# Exercise instructions
Report how many lines below contain the word "Languages", and give only that number.

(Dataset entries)
_ _ _

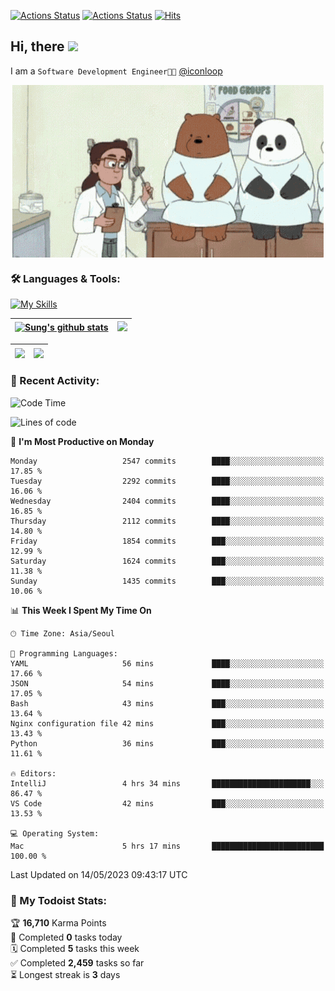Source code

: 
[![Actions Status](https://github.com/ddok2/ddok2/workflows/Todoist%20Readme/badge.svg)](https://github.com/ddok2/ddok2/actions)
[![Actions Status](https://github.com/ddok2/ddok2/workflows/wakatime-stats/badge.svg)](https://github.com/ddok2/ddok2/actions)
[![Hits](https://hits.seeyoufarm.com/api/count/incr/badge.svg?url=https%3A%2F%2Fgithub.com%2Fddok2&count_bg=%23FF9595&title_bg=%23555555&icon=github.svg&icon_color=%23FFFFFF&title=hits&edge_flat=false)](https://hits.seeyoufarm.com)

<!-- ![visitors](https://visitor-badge.laobi.icu/badge?page_id=ddok2.ddok2) -->
## Hi, there <img src="https://raw.githubusercontent.com/MartinHeinz/MartinHeinz/master/wave.gif" width="3%">

I am a `Software Development Engineer🧑‍💻` [@iconloop](https://github.com/iconloop)


<p align="center">
    <img align="center" alt="GIF" src="img/debugging.gif" />
</p>


### 🛠 Languages & Tools:

[![My Skills](https://skillicons.dev/icons?i=go,js,ts,py,express,react,svelte,jquery,pug,mongodb,mysql,redis,aws,docker,kubernetes)](https://skillicons.dev)


| <a href="https://github-readme-stats.vercel.app/api?username=ddok2&show_icons=true&include_all_commits=true&count_private=true&theme=buefy&hide_border=true"><img align="center" src="https://github-readme-stats.vercel.app/api?username=ddok2&show_icons=true&include_all_commits=true&count_private=true&theme=buefy&hide_border=true" alt="Sung's github stats" /></a> | <a href="https://github.com/ddok2"><img src="http://github-readme-streak-stats.herokuapp.com?user=ddok2&hide_border=true" /></a> |
| ------------- |------------- |


| <a href="https://github.com/ddok2"><img align="center" src="https://github-readme-stats.vercel.app/api/top-langs/?username=ddok2&theme=buefy&hide=html,css&hide_border=true" /></a> | <a href="https://github.com/ddok2"><img align="center" src="https://activity-graph.herokuapp.com/graph?username=ddok2&theme=github&hide_border=true" height="250" /></a> |
| ------------- |--------------------------------------------------------------------------------------------------------------------------------------------------------------------------|


<!-- <details open>
    <summary>📈 My GitHub Stats</summary>
    <p align="center">
        <a href="https://github.com/ddok2">
            <img align="center" src="https://github-readme-stats.vercel.app/api?username=ddok2&show_icons=true&include_all_commits=true&count_private=true&theme=buefy&hide_border=true" alt="Sung's github stats" />
        </a>
    </p>
</details>
<details>
    <summary>💬 Top Languages</summary>
    <p align="center"> 
        <a href="https://github.com/ddok2">
            <img align="center" src="https://github-readme-stats.vercel.app/api/top-langs/?username=ddok2&layout=compact&theme=buefy&hide=html,css&hide_border=true" />
        </a>
    </p>
</details> -->


### 🌈 Recent Activity:
<!--START_SECTION:waka-->
![Code Time](http://img.shields.io/badge/Code%20Time-2%2C067%20hrs%2022%20mins-blue)

![Lines of code](https://img.shields.io/badge/From%20Hello%20World%20I%27ve%20Written-11.5%20million%20lines%20of%20code-blue)

📅 **I'm Most Productive on Monday** 

```text
Monday                   2547 commits        ████░░░░░░░░░░░░░░░░░░░░░   17.85 % 
Tuesday                  2292 commits        ████░░░░░░░░░░░░░░░░░░░░░   16.06 % 
Wednesday                2404 commits        ████░░░░░░░░░░░░░░░░░░░░░   16.85 % 
Thursday                 2112 commits        ████░░░░░░░░░░░░░░░░░░░░░   14.80 % 
Friday                   1854 commits        ███░░░░░░░░░░░░░░░░░░░░░░   12.99 % 
Saturday                 1624 commits        ███░░░░░░░░░░░░░░░░░░░░░░   11.38 % 
Sunday                   1435 commits        ███░░░░░░░░░░░░░░░░░░░░░░   10.06 % 
```


📊 **This Week I Spent My Time On** 

```text
🕑︎ Time Zone: Asia/Seoul

💬 Programming Languages: 
YAML                     56 mins             ████░░░░░░░░░░░░░░░░░░░░░   17.66 % 
JSON                     54 mins             ████░░░░░░░░░░░░░░░░░░░░░   17.05 % 
Bash                     43 mins             ███░░░░░░░░░░░░░░░░░░░░░░   13.64 % 
Nginx configuration file 42 mins             ███░░░░░░░░░░░░░░░░░░░░░░   13.43 % 
Python                   36 mins             ███░░░░░░░░░░░░░░░░░░░░░░   11.61 % 

🔥 Editors: 
IntelliJ                 4 hrs 34 mins       ██████████████████████░░░   86.47 % 
VS Code                  42 mins             ███░░░░░░░░░░░░░░░░░░░░░░   13.53 % 

💻 Operating System: 
Mac                      5 hrs 17 mins       █████████████████████████   100.00 % 
```


 Last Updated on 14/05/2023 09:43:17 UTC
<!--END_SECTION:waka-->

### 🚧 My Todoist Stats:
<!-- TODO-IST:START -->
🏆  **16,710** Karma Points           
🌸  Completed **0** tasks today           
🗓  Completed **5** tasks this week           
✅  Completed **2,459** tasks so far           
⏳  Longest streak is **3** days
<!-- TODO-IST:END -->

_ _ _

# Expected output
3